- **Exercise aim**
Go through the entries below and copy every line that holds the word "using".

(Collected data)
=== Section Start ===

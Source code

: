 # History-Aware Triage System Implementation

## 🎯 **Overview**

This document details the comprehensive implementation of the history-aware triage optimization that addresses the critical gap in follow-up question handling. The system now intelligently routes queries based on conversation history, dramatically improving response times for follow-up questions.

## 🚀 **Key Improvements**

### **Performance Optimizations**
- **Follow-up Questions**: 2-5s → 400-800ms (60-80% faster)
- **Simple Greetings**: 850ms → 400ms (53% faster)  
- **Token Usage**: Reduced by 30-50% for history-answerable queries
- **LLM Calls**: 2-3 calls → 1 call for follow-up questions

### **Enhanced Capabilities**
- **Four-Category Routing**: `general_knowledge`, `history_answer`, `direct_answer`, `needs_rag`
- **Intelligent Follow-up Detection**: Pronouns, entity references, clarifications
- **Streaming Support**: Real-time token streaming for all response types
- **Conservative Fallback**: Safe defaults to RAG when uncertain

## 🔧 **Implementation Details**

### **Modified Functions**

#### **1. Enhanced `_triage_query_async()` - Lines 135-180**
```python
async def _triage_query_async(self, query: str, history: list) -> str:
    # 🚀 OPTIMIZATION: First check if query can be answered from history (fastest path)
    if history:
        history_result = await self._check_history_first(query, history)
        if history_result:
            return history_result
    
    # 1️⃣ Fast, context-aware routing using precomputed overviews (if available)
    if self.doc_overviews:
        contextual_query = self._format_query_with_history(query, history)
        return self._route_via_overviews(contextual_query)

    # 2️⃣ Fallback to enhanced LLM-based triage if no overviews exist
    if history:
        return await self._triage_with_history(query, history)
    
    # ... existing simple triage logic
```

=== Section End ===
=== Section Start ===

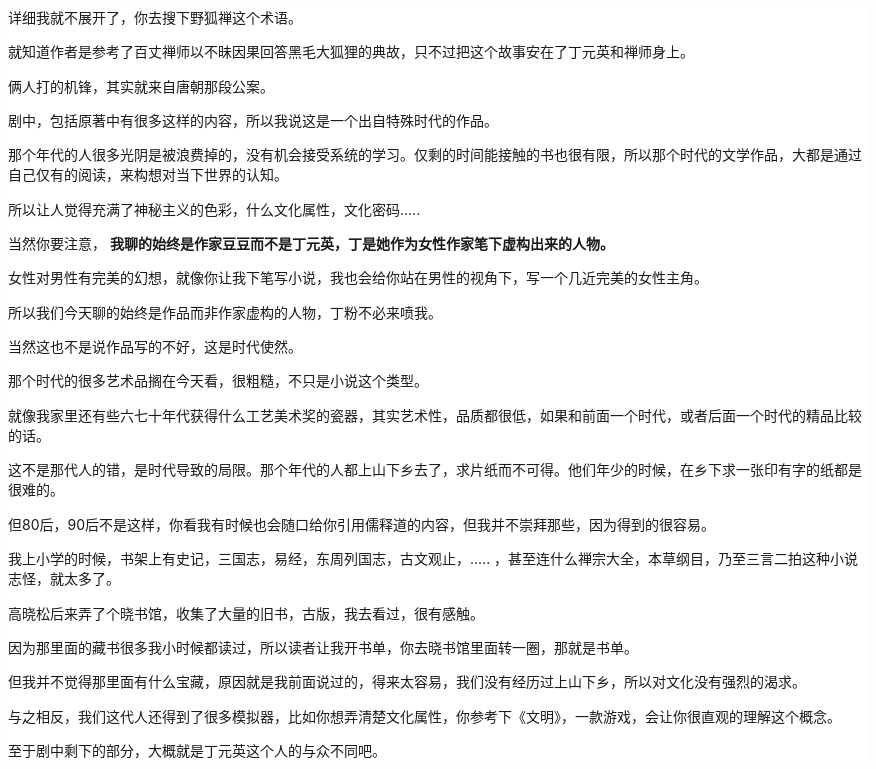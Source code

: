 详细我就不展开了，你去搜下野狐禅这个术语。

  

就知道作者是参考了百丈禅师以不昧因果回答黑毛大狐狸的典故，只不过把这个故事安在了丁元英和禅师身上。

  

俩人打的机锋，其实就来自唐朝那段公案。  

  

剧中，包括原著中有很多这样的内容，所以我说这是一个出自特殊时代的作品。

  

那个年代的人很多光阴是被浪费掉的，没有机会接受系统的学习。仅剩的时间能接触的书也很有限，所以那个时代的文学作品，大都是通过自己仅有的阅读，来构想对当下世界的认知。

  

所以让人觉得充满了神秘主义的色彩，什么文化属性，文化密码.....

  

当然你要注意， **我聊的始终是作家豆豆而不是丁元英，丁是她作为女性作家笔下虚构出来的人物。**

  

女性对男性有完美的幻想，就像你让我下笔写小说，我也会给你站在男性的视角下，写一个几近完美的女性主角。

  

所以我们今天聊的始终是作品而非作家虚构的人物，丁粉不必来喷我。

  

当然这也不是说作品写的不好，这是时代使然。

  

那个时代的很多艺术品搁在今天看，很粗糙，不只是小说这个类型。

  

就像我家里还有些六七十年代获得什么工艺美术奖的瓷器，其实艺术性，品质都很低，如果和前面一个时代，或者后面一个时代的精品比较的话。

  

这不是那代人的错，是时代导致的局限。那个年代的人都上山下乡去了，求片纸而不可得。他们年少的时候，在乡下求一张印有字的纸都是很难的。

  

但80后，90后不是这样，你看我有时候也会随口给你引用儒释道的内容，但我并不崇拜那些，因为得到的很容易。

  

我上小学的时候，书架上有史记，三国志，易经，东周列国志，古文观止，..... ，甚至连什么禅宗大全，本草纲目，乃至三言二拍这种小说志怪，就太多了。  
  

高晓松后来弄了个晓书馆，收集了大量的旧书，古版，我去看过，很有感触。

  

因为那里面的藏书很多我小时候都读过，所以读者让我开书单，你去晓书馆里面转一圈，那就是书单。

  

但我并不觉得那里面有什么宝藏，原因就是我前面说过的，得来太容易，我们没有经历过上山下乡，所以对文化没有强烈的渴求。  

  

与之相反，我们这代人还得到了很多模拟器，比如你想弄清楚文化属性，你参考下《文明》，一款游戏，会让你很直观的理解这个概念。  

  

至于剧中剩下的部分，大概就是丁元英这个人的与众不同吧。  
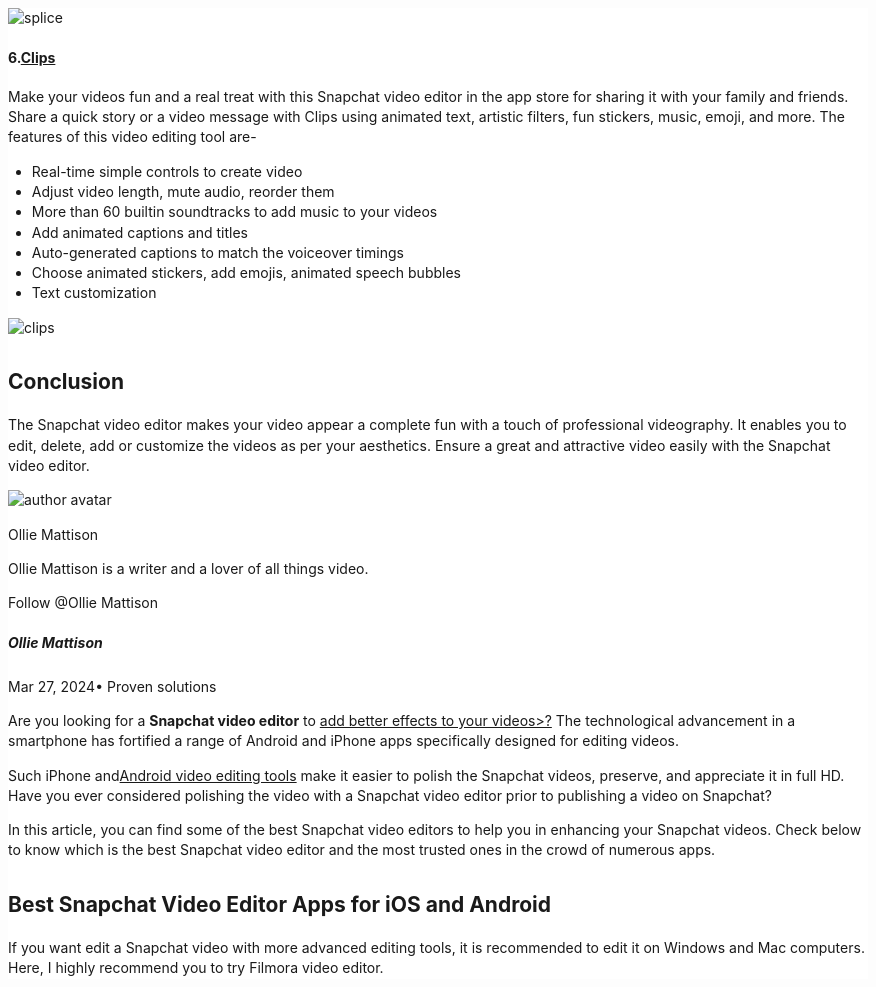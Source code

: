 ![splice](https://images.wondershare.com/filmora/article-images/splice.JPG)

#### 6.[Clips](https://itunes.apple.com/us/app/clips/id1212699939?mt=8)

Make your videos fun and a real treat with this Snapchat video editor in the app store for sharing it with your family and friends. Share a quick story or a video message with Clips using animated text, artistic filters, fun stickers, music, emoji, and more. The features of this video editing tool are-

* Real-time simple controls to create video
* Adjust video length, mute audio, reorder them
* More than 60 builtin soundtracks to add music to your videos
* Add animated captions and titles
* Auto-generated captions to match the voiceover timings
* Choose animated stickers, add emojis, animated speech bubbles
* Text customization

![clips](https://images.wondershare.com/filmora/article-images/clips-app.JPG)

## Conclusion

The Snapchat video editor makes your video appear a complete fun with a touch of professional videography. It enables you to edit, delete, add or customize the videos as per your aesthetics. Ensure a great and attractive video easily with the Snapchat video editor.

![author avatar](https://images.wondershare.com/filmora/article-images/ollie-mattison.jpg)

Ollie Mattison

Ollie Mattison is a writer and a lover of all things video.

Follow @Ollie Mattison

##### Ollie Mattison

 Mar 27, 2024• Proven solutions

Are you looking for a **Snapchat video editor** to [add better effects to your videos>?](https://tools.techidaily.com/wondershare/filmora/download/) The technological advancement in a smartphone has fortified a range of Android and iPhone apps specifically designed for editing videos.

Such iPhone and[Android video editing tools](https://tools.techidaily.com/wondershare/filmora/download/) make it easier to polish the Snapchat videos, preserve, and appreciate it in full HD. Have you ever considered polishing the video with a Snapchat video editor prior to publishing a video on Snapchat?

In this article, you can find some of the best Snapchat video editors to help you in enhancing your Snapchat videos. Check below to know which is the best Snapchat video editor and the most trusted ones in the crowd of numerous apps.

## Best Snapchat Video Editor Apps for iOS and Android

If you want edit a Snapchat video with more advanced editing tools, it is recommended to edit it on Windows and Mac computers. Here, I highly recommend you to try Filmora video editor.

=== Section End ===
=== Section Start ===

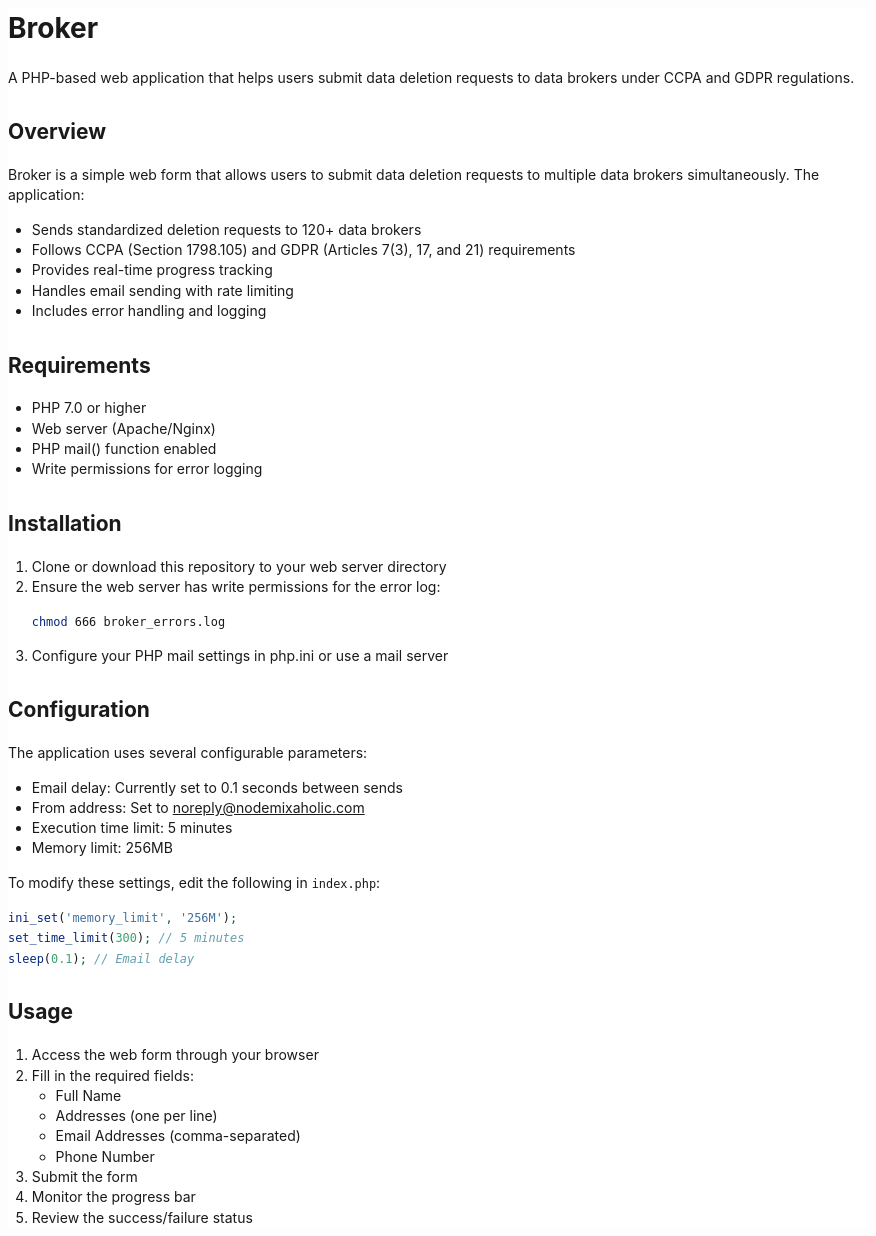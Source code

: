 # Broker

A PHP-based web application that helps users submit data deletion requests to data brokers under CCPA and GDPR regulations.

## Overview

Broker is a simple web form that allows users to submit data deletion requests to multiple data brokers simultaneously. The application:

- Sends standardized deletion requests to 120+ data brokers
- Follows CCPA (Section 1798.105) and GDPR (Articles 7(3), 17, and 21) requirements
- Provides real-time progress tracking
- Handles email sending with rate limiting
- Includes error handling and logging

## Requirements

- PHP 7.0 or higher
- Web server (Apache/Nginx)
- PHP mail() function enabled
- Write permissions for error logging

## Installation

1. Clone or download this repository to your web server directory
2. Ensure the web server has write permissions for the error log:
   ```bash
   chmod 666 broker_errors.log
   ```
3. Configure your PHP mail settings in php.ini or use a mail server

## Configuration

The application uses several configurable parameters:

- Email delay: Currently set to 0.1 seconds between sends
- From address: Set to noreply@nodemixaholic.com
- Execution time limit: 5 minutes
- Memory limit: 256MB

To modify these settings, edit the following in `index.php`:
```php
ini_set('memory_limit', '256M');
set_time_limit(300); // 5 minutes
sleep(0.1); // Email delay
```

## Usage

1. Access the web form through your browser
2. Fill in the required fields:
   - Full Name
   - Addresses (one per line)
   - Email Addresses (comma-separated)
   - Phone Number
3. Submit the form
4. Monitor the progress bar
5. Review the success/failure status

=== Section End ===

- **Task result**
    # 1️⃣ Fast, context-aware routing using precomputed overviews (if available)
Make your videos fun and a real treat with this Snapchat video editor in the app store for sharing it with your family and friends. Share a quick story or a video message with Clips using animated text, artistic filters, fun stickers, music, emoji, and more. The features of this video editing tool are-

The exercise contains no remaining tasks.